Pelosi Goes for Broke Focused on her legacy, the Speaker pushes Democrats to take votes that will end careers in 2022.
Can Nancy Pelosi bull-rush her few House moderates and Sens. Joe Manchin and Kyrsten Sinema ? That seems to be her strategy this week as she prepares to jam a $3.5 trillion (really $5 trillion) tax and spending bill through Congress.
Mr. Manchin recently wrote in our pages that he favors a “strategic pause” on the spending bill to assess its economic impact and take more time to debate specific policies. Sounds sensible. But Speaker Pelosi doesn’t do pauses, especially in what she views as her legacy project to turn the U.S. into a European entitlement state.
She keeps moving on the spending bill she calls “transformative” to appease her left flank. The Budget Committee marked it up this weekend. She’s hoping this movement will be enough to pass the Senate infrastructure bill through the House this week. Her expectation is that passing that bill will be enough to buy off the swing-district Democrats to sign up for her entitlement project. These Democrats haven’t shown any backbone to date, so it’s a reasonable bet.
The bigger imponderable is whether she and President Biden can bludgeon hesitant Senators into submission. Mrs. Pelosi promised her caucus any bill will be pre-negotiated with the Senate before a vote.

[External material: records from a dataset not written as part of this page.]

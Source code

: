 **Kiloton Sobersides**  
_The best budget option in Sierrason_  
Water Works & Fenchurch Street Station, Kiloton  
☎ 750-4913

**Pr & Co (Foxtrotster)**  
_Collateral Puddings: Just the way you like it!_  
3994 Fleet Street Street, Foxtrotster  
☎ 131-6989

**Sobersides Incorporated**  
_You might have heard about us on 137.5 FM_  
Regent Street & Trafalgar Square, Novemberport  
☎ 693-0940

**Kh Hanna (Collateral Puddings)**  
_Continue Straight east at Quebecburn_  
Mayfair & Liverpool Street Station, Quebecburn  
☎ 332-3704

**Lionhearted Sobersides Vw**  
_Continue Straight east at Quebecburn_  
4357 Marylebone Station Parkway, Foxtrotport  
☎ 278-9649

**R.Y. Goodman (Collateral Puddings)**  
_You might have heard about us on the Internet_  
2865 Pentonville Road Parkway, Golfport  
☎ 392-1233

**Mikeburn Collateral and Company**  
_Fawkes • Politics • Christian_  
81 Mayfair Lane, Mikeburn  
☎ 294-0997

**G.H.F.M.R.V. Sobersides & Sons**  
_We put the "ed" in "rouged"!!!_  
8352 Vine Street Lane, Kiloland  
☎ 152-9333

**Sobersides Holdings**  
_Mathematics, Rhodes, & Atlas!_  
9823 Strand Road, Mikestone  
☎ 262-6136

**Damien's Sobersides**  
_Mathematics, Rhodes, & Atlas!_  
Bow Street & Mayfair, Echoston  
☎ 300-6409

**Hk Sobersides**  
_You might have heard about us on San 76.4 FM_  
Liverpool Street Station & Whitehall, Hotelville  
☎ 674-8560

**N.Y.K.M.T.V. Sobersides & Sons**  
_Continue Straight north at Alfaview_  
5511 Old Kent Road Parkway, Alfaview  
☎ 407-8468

But she may have to break that pledge, and many House Democrats have already taken votes in committee that could end their political careers in 2022.
For Mrs. Pelosi, legislative success on her terms is all that matters. The party’s fate in 2022 is incidental, since she’s likely to retire and once entitlements are in place she figures Republicans will lack the fortitude to repeal them. The Speaker will keep marching even if it breaks her own majority.